-- Opening Marker --

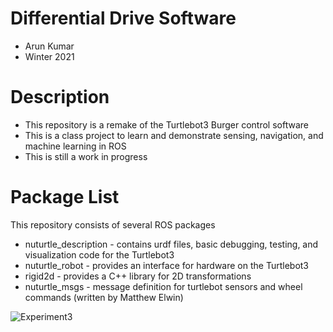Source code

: # Differential Drive Software
* Arun Kumar
* Winter 2021

# Description
* This repository is a remake of the Turtlebot3 Burger control software
* This is a class project to learn and demonstrate sensing, navigation, and machine learning in ROS
* This is still a work in progress

# Package List
This repository consists of several ROS packages
- nuturtle_description - contains urdf files, basic debugging, testing, and visualization code for the Turtlebot3
- nuturtle_robot - provides an interface for hardware on the Turtlebot3
- rigid2d - provides a C++ library for 2D transformations
- nuturtle_msgs - message definition for turtlebot sensors and wheel commands (written by Matthew Elwin)<br/>

![Experiment3](nuturtle_robot/gifs/experiment3.gif)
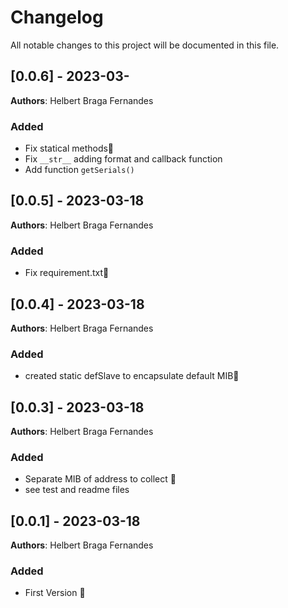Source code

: # Changelog

All notable changes to this project will be documented in this file.

## [0.0.6] - 2023-03-

**Authors**: Helbert Braga Fernandes

### Added

- Fix statical methods👶
- Fix `__str__` adding format and callback function
- Add function `getSerials()`
## [0.0.5] - 2023-03-18

**Authors**: Helbert Braga Fernandes

### Added

- Fix requirement.txt👶

## [0.0.4] - 2023-03-18

**Authors**: Helbert Braga Fernandes

### Added

- created static defSlave to encapsulate default MIB👶

## [0.0.3] - 2023-03-18

**Authors**: Helbert Braga Fernandes

### Added

- Separate MIB of address to collect 👶
- see test and readme files

## [0.0.1] - 2023-03-18

**Authors**: Helbert Braga Fernandes

### Added

- First Version 👶
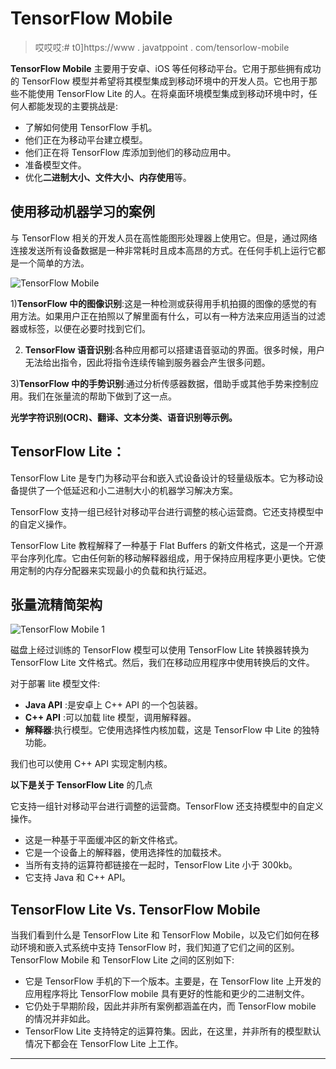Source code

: # TensorFlow Mobile

> 哎哎哎:# t0]https://www . javatppoint . com/tensorlow-mobile

**TensorFlow Mobile** 主要用于安卓、iOS 等任何移动平台。它用于那些拥有成功的 TensorFlow 模型并希望将其模型集成到移动环境中的开发人员。它也用于那些不能使用 TensorFlow Lite 的人。在将桌面环境模型集成到移动环境中时，任何人都能发现的主要挑战是:

*   了解如何使用 TensorFlow 手机。
*   他们正在为移动平台建立模型。
*   他们正在将 TensorFlow 库添加到他们的移动应用中。
*   准备模型文件。
*   优化**二进制大小、文件大小、内存使用**等。

## 使用移动机器学习的案例

与 TensorFlow 相关的开发人员在高性能图形处理器上使用它。但是，通过网络连接发送所有设备数据是一种非常耗时且成本高昂的方式。在任何手机上运行它都是一个简单的方法。

![TensorFlow Mobile](../Images/d00f0e6d3dc5381ccd2615d79c883285.png)

1)**TensorFlow 中的图像识别**:这是一种检测或获得用手机拍摄的图像的感觉的有用方法。如果用户正在拍照以了解里面有什么，可以有一种方法来应用适当的过滤器或标签，以便在必要时找到它们。

2) **TensorFlow 语音识别**:各种应用都可以搭建语音驱动的界面。很多时候，用户无法给出指令，因此将指令连续传输到服务器会产生很多问题。

3)**TensorFlow 中的手势识别**:通过分析传感器数据，借助手或其他手势来控制应用。我们在张量流的帮助下做到了这一点。

**光学字符识别(OCR)、翻译、文本分类、语音识别等示例。**

## TensorFlow Lite：

TensorFlow Lite 是专门为移动平台和嵌入式设备设计的轻量级版本。它为移动设备提供了一个低延迟和小二进制大小的机器学习解决方案。

TensorFlow 支持一组已经针对移动平台进行调整的核心运营商。它还支持模型中的自定义操作。

TensorFlow Lite 教程解释了一种基于 Flat Buffers 的新文件格式，这是一个开源平台序列化库。它由任何新的移动解释器组成，用于保持应用程序更小更快。它使用定制的内存分配器来实现最小的负载和执行延迟。

## 张量流精简架构

![TensorFlow Mobile 1](../Images/f9f208a6911696f580ee2348332a4a7c.png)

磁盘上经过训练的 TensorFlow 模型可以使用 TensorFlow Lite 转换器转换为 TensorFlow Lite 文件格式。然后，我们在移动应用程序中使用转换后的文件。

对于部署 lite 模型文件:

*   **Java API** :是安卓上 C++ API 的一个包装器。
*   **C++ API** :可以加载 lite 模型，调用解释器。
*   **解释器**:执行模型。它使用选择性内核加载，这是 TensorFlow 中 Lite 的独特功能。

我们也可以使用 C++ API 实现定制内核。

**以下是关于 TensorFlow Lite** 的几点

它支持一组针对移动平台进行调整的运营商。TensorFlow 还支持模型中的自定义操作。

*   这是一种基于平面缓冲区的新文件格式。
*   它是一个设备上的解释器，使用选择性的加载技术。
*   当所有支持的运算符都链接在一起时，TensorFlow Lite 小于 300kb。
*   它支持 Java 和 C++ API。

## TensorFlow Lite Vs. TensorFlow Mobile

当我们看到什么是 TensorFlow Lite 和 TensorFlow Mobile，以及它们如何在移动环境和嵌入式系统中支持 TensorFlow 时，我们知道了它们之间的区别。TensorFlow Mobile 和 TensorFlow Lite 之间的区别如下:

*   它是 TensorFlow 手机的下一个版本。主要是，在 TensorFlow lite 上开发的应用程序将比 TensorFlow mobile 具有更好的性能和更少的二进制文件。
*   它仍处于早期阶段，因此并非所有案例都涵盖在内，而 TensorFlow mobile 的情况并非如此。
*   TensorFlow Lite 支持特定的运算符集。因此，在这里，并非所有的模型默认情况下都会在 TensorFlow Lite 上工作。

* * *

-- Closing Marker --

[Task requirements]: Lines above that contain the string "Images" make up the answer.

[Exercise solution]:
![TensorFlow Mobile](../Images/d00f0e6d3dc5381ccd2615d79c883285.png)
![TensorFlow Mobile 1](../Images/f9f208a6911696f580ee2348332a4a7c.png)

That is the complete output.